Records from a data collection
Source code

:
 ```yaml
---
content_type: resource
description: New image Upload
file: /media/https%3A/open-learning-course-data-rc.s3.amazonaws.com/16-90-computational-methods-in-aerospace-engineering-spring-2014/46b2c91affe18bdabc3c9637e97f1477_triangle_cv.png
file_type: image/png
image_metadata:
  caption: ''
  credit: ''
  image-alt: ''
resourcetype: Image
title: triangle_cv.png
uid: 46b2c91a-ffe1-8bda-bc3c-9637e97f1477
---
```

§ EXERCISE
Nothing is to be left out; every record above must be repeated exactly.

§ RESULT OF THIS TASK
Source code

:
 ```yaml
---
content_type: resource
description: New image Upload
file: /media/https%3A/open-learning-course-data-rc.s3.amazonaws.com/16-90-computational-methods-in-aerospace-engineering-spring-2014/46b2c91affe18bdabc3c9637e97f1477_triangle_cv.png
file_type: image/png
image_metadata:
  caption: ''
  credit: ''
  image-alt: ''
resourcetype: Image
title: triangle_cv.png
uid: 46b2c91a-ffe1-8bda-bc3c-9637e97f1477
---
```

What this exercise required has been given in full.